Expanding Faculty Research
Our Office of Community Partnership and Impact helps faculty develop impactful research collaborations with civic partners who would most benefit from their expertise. To do this, our team works with community organizations, policy makers, and civic leaders to identify opportunities where the School’s intellectual “firepower” can help our partners address a specific issue or answer a particular question. Drawing on faculty at the Crown Family School and across the University, we build interdisciplinary teams of researchers whose expertise aligns with our partners' needs. We develop and advance mutually beneficial partnerships between University researchers and civic partners: they help faculty access new opportunities for data collection, research, and publication, while providing our partners with the expertise and technical assistance they need to more effectively achieve their missions.
Examples of the Office's current partnerships include:
- Serve as an academic partner to the Cook County Promise Guaranteed Income Pilot, partnering with the University’s Inclusive Economy Lab (IEL) to evaluate this basic income program, amplify the voices of its participants, and convene public conversations on this and other guaranteed income pilots and their potential to alleviate poverty and inequality.
- Serve as the academic partner to the Chicago Department of Housing, bringing together University researchers to identify inclusive housing policies that effectively build wealth among Chicago’s traditionally marginalized populations and shrink the City’s pervasive racial wealth gap.
- Serve as an academic partner to the Governor’s Future of Work Task Force, organizing faculty from across the University to produce a report on evidence-based policy recommendations for creating equitable, long-term economic growth that ensures all Illinoisans share in that success.
Deepening Student Learning
Students come to the Crown Family School to garner the theoretical foundations and policy perspectives needed to impact the lives of society’s most marginalized people. The Office of Community Partnership and Impact augments this culture of learning by connecting students directly to the people and institutions that drive social change in Chicago. The Office does this by:
- Leading student-facing leadership development programs on behalf of the University, like the University of Chicago Obama Foundation Scholars program. With a particular focus on neighborhoods near campus, these programs bring together students from across campus and empower them with the skills, relationships, and perspectives to tackle their communities’ most pressing challenges.
- Offering students a robust set of experiential learning opportunities that take them off-campus to meet with and learn from civic leaders, elected officials, and community activists.

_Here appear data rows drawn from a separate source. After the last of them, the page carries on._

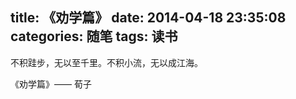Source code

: title: 《劝学篇》
date: 2014-04-18 23:35:08
categories: 随笔 
tags: 读书
---


不积跬步，无以至千里。不积小流，无以成江海。

《劝学篇》—— 荀子
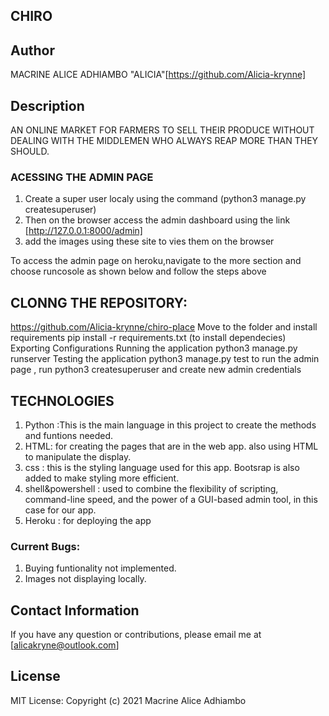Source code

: ## CHIRO

## Author
MACRINE ALICE ADHIAMBO "ALICIA"[https://github.com/Alicia-krynne]

## Description
AN ONLINE MARKET FOR  FARMERS TO  SELL THEIR PRODUCE WITHOUT DEALING  WITH  THE  MIDDLEMEN WHO ALWAYS REAP  MORE THAN THEY SHOULD.


### ACESSING THE  ADMIN PAGE 
1. Create a super user localy using the command (python3 manage.py createsuperuser)
2. Then on the browser access the admin dashboard using the link [http://127.0.0.1:8000/admin]
3. add the  images using these site to  vies them on the browser

To access the admin page on heroku,navigate to the more section and choose runcosole as shown below and follow the steps above

## CLONNG THE  REPOSITORY:
https://github.com/Alicia-krynne/chiro-place
Move to the folder and install requirements
pip install -r requirements.txt (to  install dependecies)
Exporting Configurations
Running the application
python3 manage.py runserver
Testing the application
python3 manage.py test
to  run  the  admin page , run python3 createsuperuser and  create new  admin  credentials

## TECHNOLOGIES
1. Python :This is the main language in this project to create the methods and funtions needed. 
2. HTML: for creating the pages that are in the web app. also using HTML to manipulate the display. 
3. css : this is the styling language used for this app. Bootsrap is also added to make styling more efficient. 
4. shell&powershell : used to combine the flexibility of scripting, command-line speed, and the power of a GUI-based admin tool, in this case for our app.
5. Heroku :  for deploying the  app 

### Current Bugs:
1. Buying  funtionality  not implemented. 
2. Images not displaying locally.

## Contact Information
If you have any question or contributions, please email me at [alicakryne@outlook.com]

## License
MIT License:
Copyright (c) 2021 Macrine Alice Adhiambo
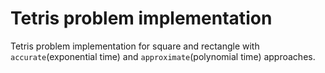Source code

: # Tetris problem implementation
Tetris problem implementation for square and rectangle with `accurate`(exponential time) and `approximate`(polynomial time) approaches.
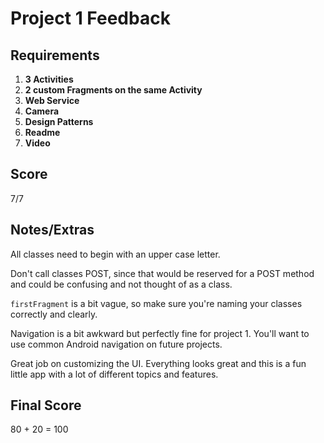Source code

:# Project 1 Feedback

## Requirements

1. **3 Activities**
2. **2 custom Fragments on the same Activity**
3. **Web Service**
4. **Camera**
5. **Design Patterns**
6. **Readme**
7. **Video**


## Score
7/7


## Notes/Extras

All classes need to begin with an upper case letter.

Don't call classes POST, since that would be reserved for a POST method and could be confusing and not thought of as a class.

`firstFragment` is a bit vague, so make sure you're naming your classes correctly and clearly.

Navigation is a bit awkward but perfectly fine for project 1. You'll want to use common Android navigation on future projects.

Great job on customizing the UI. Everything looks great and this is a fun little app with a lot of different topics and features.



## Final Score

80 + 20 = 100

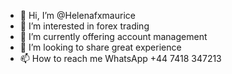 - 👋 Hi, I’m @Helenafxmaurice
- 👀 I’m interested in forex trading 
- 🌱 I’m currently offering account management 
- 💞️ I’m looking to share great experience 
- 📫 How to reach me WhatsApp ‪+44 7418 347213‬

<!---
Helenafxmaurice/Helenafxmaurice is a ✨ special ✨ repository because its `README.md` (this file) appears on your GitHub profile.
You can click the Preview link to take a look at your changes.
--->
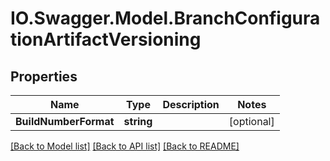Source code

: # IO.Swagger.Model.BranchConfigurationArtifactVersioning
## Properties

Name | Type | Description | Notes
------------ | ------------- | ------------- | -------------
**BuildNumberFormat** | **string** |  | [optional] 

[[Back to Model list]](../README.md#documentation-for-models) [[Back to API list]](../README.md#documentation-for-api-endpoints) [[Back to README]](../README.md)

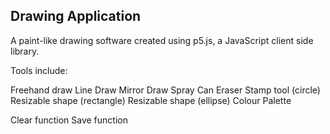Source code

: ## Drawing Application 

A paint-like drawing software created using p5.js, a JavaScript client side library.

Tools include:

Freehand draw
Line Draw
Mirror Draw
Spray Can
Eraser
Stamp tool (circle)
Resizable shape (rectangle)
Resizable shape (ellipse)
Colour Palette

Clear function
Save function
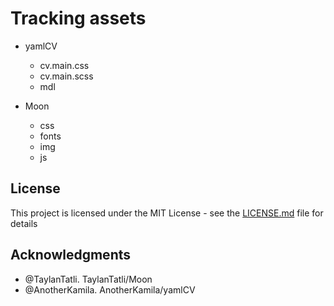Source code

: # Tracking assets
- yamlCV
  - cv.main.css
  - cv.main.scss
  - mdl

- Moon
  - css
  - fonts
  - img
  - js



## License

This project is licensed under the MIT License - see the [LICENSE.md](LICENSE.md) file for details

## Acknowledgments

* @TaylanTatli. TaylanTatli/Moon
* @AnotherKamila. AnotherKamila/yamlCV
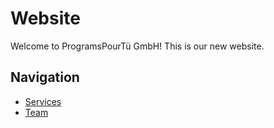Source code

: # Website

Welcome to ProgramsPourTü GmbH!
This is our new website.

## Navigation

- [Services](./services/)
- [Team](./team/)
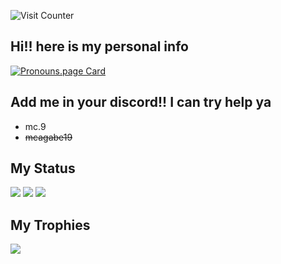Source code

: ![Visit Counter](https://count.getloli.com/get/@mcagabe19.github.readme?theme=rule34)

## Hi!! here is my personal info
[![Pronouns.page Card](https://pronouns-page.s3.eu-west-1.amazonaws.com/card/en/mcagabe19-01HXSSM2HY7GHHNET3NEMY1RFE-dark.png)](https://en.pronouns.page/@mcagabe19)

## Add me in your discord!! I can try help ya
* mc.9
* ~~mcagabe19~~

## My Status
![](https://github-readme-stats.vercel.app/api?username=mcagabe19&show_icons=true&theme=synthwave)
![](https://github-readme-streak-stats.herokuapp.com/?user=mcagabe19&theme=synthwave&hide_border=false)
![](https://github-readme-stats.vercel.app/api/top-langs/?username=mcagabe19&layout=compact&show_icons=true&theme=synthwave)

## My Trophies
![](https://github-profile-trophy.vercel.app/?username=mcagabe19&theme=dracula&no-frame=false&no-bg=true&margin-w=4)
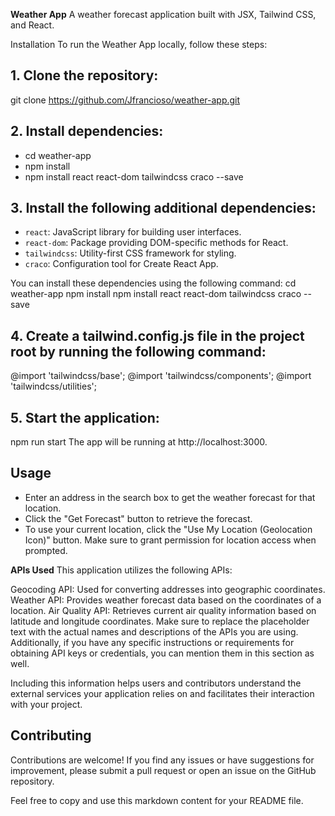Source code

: 
**Weather App**
A weather forecast application built with JSX, Tailwind CSS, and React.

Installation
To run the Weather App locally, follow these steps:

## 1. Clone the repository:
git clone https://github.com/Jfrancioso/weather-app.git

## 2. Install dependencies:

- cd weather-app
- npm install
- npm install react react-dom tailwindcss craco --save

## 3. Install the following additional dependencies:

- `react`: JavaScript library for building user interfaces.
- `react-dom`: Package providing DOM-specific methods for React.
- `tailwindcss`: Utility-first CSS framework for styling.
- `craco`: Configuration tool for Create React App.

You can install these dependencies using the following command:
cd weather-app
npm install
npm install react react-dom tailwindcss craco --save

## 4. Create a tailwind.config.js file in the project root by running the following command:
@import 'tailwindcss/base';
@import 'tailwindcss/components';
@import 'tailwindcss/utilities';

## 5. Start the application:

npm run start
The app will be running at http://localhost:3000.

## Usage

- Enter an address in the search box to get the weather forecast for that location.
- Click the "Get Forecast" button to retrieve the forecast.
- To use your current location, click the "Use My Location (Geolocation Icon)" button. Make sure to grant permission for location access when prompted.

**APIs Used**
This application utilizes the following APIs:

Geocoding API: Used for converting addresses into geographic coordinates.
Weather API: Provides weather forecast data based on the coordinates of a location.
Air Quality API: Retrieves current air quality information based on latitude and longitude coordinates.
Make sure to replace the placeholder text with the actual names and descriptions of the APIs you are using. Additionally, if you have any specific instructions or requirements for obtaining API keys or credentials, you can mention them in this section as well.

Including this information helps users and contributors understand the external services your application relies on and facilitates their interaction with your project.

## Contributing

Contributions are welcome! If you find any issues or have suggestions for improvement, please submit a pull request or open an issue on the GitHub repository.

Feel free to copy and use this markdown content for your README file.
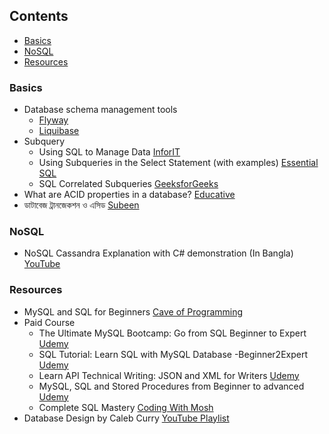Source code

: ## Contents

* [Basics](#basics)
* [NoSQL](#nosql)
* [Resources](#resources)


### Basics

* Database schema management tools
  * [Flyway](https://flywaydb.org/)
  * [Liquibase](https://www.liquibase.org/)
* Subquery
  * Using SQL to Manage Data [InforIT](https://www.informit.com/articles/article.aspx?p=2036581&seqNum=9)
  * Using Subqueries in the Select Statement (with examples) [Essential SQL](https://www.essentialsql.com/get-ready-to-learn-sql-server-20-using-subqueries-in-the-select-statement/)
  * SQL Correlated Subqueries [GeeksforGeeks](https://www.geeksforgeeks.org/sql-correlated-subqueries/)
* What are ACID properties in a database? [Educative](https://www.educative.io/edpresso/what-are-acid-properties-in-a-database)
* ডাটাবেজ ট্রানজেকশন ও এসিড [Subeen](http://subeen.com/%e0%a6%a1%e0%a6%be%e0%a6%9f%e0%a6%be%e0%a6%ac%e0%a7%87%e0%a6%9c-%e0%a6%9f%e0%a7%8d%e0%a6%b0%e0%a6%be%e0%a6%a8%e0%a6%9c%e0%a7%87%e0%a6%95%e0%a6%b6%e0%a6%a8-%e0%a6%93-%e0%a6%8f%e0%a6%b8%e0%a6%bf/)

### NoSQL

* NoSQL Cassandra Explanation with C# demonstration (In Bangla) [YouTube](https://youtu.be/-wyB1LLbHfc)

### Resources

* MySQL and SQL for Beginners [Cave of Programming](https://courses.caveofprogramming.com/p/mysql-and-sql-for-beginners)
* Paid Course
  * The Ultimate MySQL Bootcamp: Go from SQL Beginner to Expert [Udemy](https://www.udemy.com/course/the-ultimate-mysql-bootcamp-go-from-sql-beginner-to-expert/)
  * SQL Tutorial: Learn SQL with MySQL Database -Beginner2Expert [Udemy](https://www.udemy.com/course/sql-tutorial-learn-sql-with-mysql-database-beginner2expert/)
  * Learn API Technical Writing: JSON and XML for Writers [Udemy](https://www.udemy.com/course/api-documentation-1-json-and-xml/)
  * MySQL, SQL and Stored Procedures from Beginner to advanced [Udemy](https://www.udemy.com/course/mysql-and-sql-from-beginner-to-advanced/)
  * Complete SQL Mastery [Coding With Mosh](https://codewithmosh.com/p/complete-sql-mastery)
* Database Design by Caleb Curry [YouTube Playlist](https://www.youtube.com/playlist?list=PL_c9BZzLwBRK0Pc28IdvPQizD2mJlgoID)
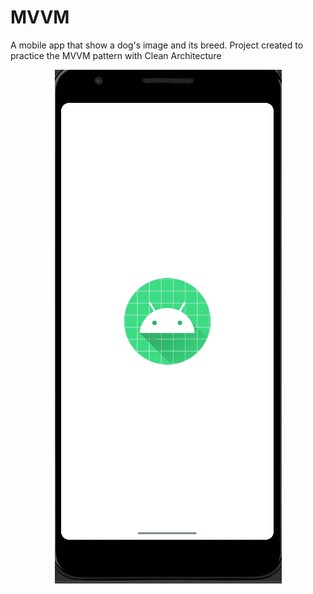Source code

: # MVVM

A mobile app that show a dog's image and its breed. Project created to practice the MVVM pattern with Clean Architecture


<p align="center">
    <img src="gifs/app-example.gif" alt="MVVM Walkthrough" />
</p>
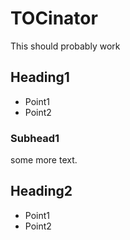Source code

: # TOCinator

This should probably work

## Heading1
- Point1
- Point2

### Subhead1
some more text.

## Heading2
- Point1
- Point2
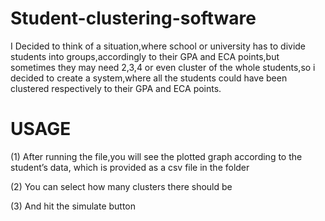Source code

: # Student-clustering-software

I Decided to think of a situation,where school or university has to divide students into
groups,accordingly to their GPA and ECA points,but sometimes they may need 2,3,4 or
even cluster of the whole students,so i decided to create a system,where all the students
could have been clustered respectively to their GPA and ECA points.

# USAGE
(1) After running the file,you will see the plotted graph according to the student’s data,
    which is provided as a csv file in the folder

(2) You can select how many clusters there should be

(3) And hit the simulate button
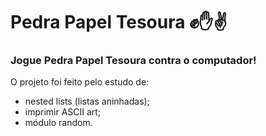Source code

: # Pedra Papel Tesoura :fist::hand::v:

### Jogue Pedra Papel Tesoura contra o computador!

O projeto foi feito pelo estudo de:

- nested lists (listas aninhadas);
- imprimir ASCII art;
- módulo random.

Through these local “Civic Treks” on topics such as community development, violence interruption, healthcare equity, immigration reform, and climate resilience, students develop new and sustained relationships with civic practitioners working on the South Side.
- Forming research partnerships that allow students to be directly involved in policy development and close to the people impacted by those policies. As part of the faculty-led academic partnerships described above, students help conduct interviews and gather data, gaining first-hand experience in administering innovative social policy programs.